Note that Lemmie will not take into consideration any changes made to the size of the search window after the original KWIC-lines have been fetched. If you want to change the window before forcing a collocate, you must re-retrieve the KWIC-lines first with the correct window size set. This might seem confusing; however, it makes forcing a collocate much more efficient, as Lemmie does not have to fetch words in the window more than once.

It is possible to force collocates again and again, hence narrowing the concordance further. Obviously, the forcing collocate can be any valid search statement, i.e. any statement that could be used during lexical lookup in the database (a wordform or a part thereof, a baseform, a POS-tag, a MSD-tag or any combination of these)3 .

[Top]

2.5 Getting more context

If the KWIC-line does not contain enough context to meet the user's needs, he can see the article/page that a specific KWIC-line is fetched from by double-clicking the line in question. This will open the text in another window.

This window has a pull down-menu, from which one can choose how the wordforms in the article are to be presented. The default is "as is", i.e. as running tokens. However, the user can choose to see the text as running lemmas (baseforms), running tokens and lemmas, running tokens and part-of-speech tags and so on.

[Top]

2.6 Fetching collocations

In addition to letting the user specify forcing collocates, Lemmie can also be asked to calculate the significant collocations to some keyword by itself.

Calculating collocations is done in the same fashion as the fetching of KWIC-lines. The user chooses the keyword to be used, either a word form, a baseform (which will make all available inflections keywords as well) or a morphosyntactic description.

When a keyword has been selected, the user asks Lemmie to calculate the collocations by pressing the Get Collocations -button. The specified search window will be taken into account in the calculus. The formula to be used is set in the Statistics-menu.

If the checkbox labeled Base form query is ticked, Lemmie will build a collocation table of baseforms (ergo all inflections/derivations are considered as instances of the baseform). Otherwise the collocation table will contain inflected forms as well as possible baseforms.
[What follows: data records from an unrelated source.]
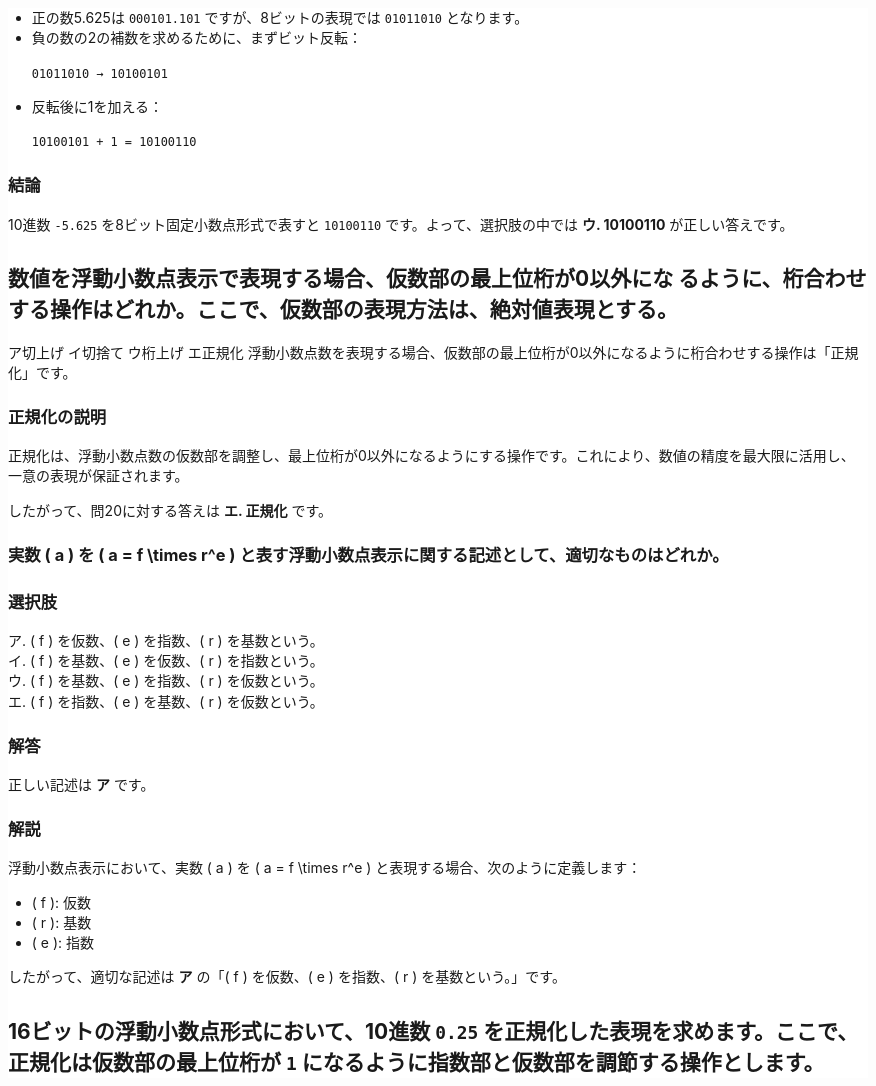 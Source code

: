 - 正の数5.625は `000101.101` ですが、8ビットの表現では `01011010` となります。
- 負の数の2の補数を求めるために、まずビット反転：
  ```
  01011010 → 10100101
  ```
- 反転後に1を加える：
  ```
  10100101 + 1 = 10100110
  ```

### 結論

10進数 `-5.625` を8ビット固定小数点形式で表すと `10100110` です。よって、選択肢の中では **ウ. 10100110** が正しい答えです。

## 数値を浮動小数点表示で表現する場合、仮数部の最上位桁が0以外にな るように、桁合わせする操作はどれか。ここで、仮数部の表現方法は、絶対値表現とする。

ア切上げ
イ切捨て
ウ桁上げ
エ正規化
浮動小数点数を表現する場合、仮数部の最上位桁が0以外になるように桁合わせする操作は「正規化」です。

### 正規化の説明

正規化は、浮動小数点数の仮数部を調整し、最上位桁が0以外になるようにする操作です。これにより、数値の精度を最大限に活用し、一意の表現が保証されます。

したがって、問20に対する答えは **エ. 正規化** です。

### 実数 \( a \) を \( a = f \times r^e \) と表す浮動小数点表示に関する記述として、適切なものはどれか。

### 選択肢

ア. \( f \) を仮数、\( e \) を指数、\( r \) を基数という。  
イ. \( f \) を基数、\( e \) を仮数、\( r \) を指数という。  
ウ. \( f \) を基数、\( e \) を指数、\( r \) を仮数という。  
エ. \( f \) を指数、\( e \) を基数、\( r \) を仮数という。

### 解答

正しい記述は **ア** です。

### 解説

浮動小数点表示において、実数 \( a \) を \( a = f \times r^e \) と表現する場合、次のように定義します：

- \( f \): 仮数
- \( r \): 基数
- \( e \): 指数

したがって、適切な記述は **ア** の「\( f \) を仮数、\( e \) を指数、\( r \) を基数という。」です。

## 16ビットの浮動小数点形式において、10進数 `0.25` を正規化した表現を求めます。ここで、正規化は仮数部の最上位桁が `1` になるように指数部と仮数部を調節する操作とします。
In the first version of Lemmie five different statistics for calculating significant collocations are implemented: the Dice coefficient, Ted Dunning's loglikelihood ratio, Mutual Information, Specific Mutual Information and T-score. (See for example Dunning 1993, pp. 71--74, Smadja et al. 1996, pp. 8--9, Brown et al 1992, p. 477 and Church & Mercer 1993, pp. 19--20).

[Top]

2.7 Fetching colligations

A colligation is a collocation of grammatical and surface forms or grammatical and grammatical forms. An example is the combination of a verb and the wordform "karkuun" (as in "päästä karkuun", "juosta karkuun", "lähteä karkuun", "yrittää karkuun", all meaning something like "make a break", "run away").

Lemmie will calculate colligations to a selected node when the user presses the Get Colligations-button in the main window. Possible nodes are a wordform, a baseform or a morphosyntactic description (which automatically includes the part-of-speech tag). Ticking the Base form query-checkbutton will ask Lemmie to calculate the POS-tags only that collocate with the keyword. Otherwise full morphosyntactic descriptions are used.

The same options apply to the colligational as to the collocational calculus, i.e. the size of the search window and the statistic to be used can be specified by the user.

[Top]

2.8 An example

So far, all aspects of Lemmie have been described but not demonstrated. Thus, to clarify what has been said, an example is surely in order. Here is an example of a typical search, including both datadriven and databased features and starting with a lexical lookup.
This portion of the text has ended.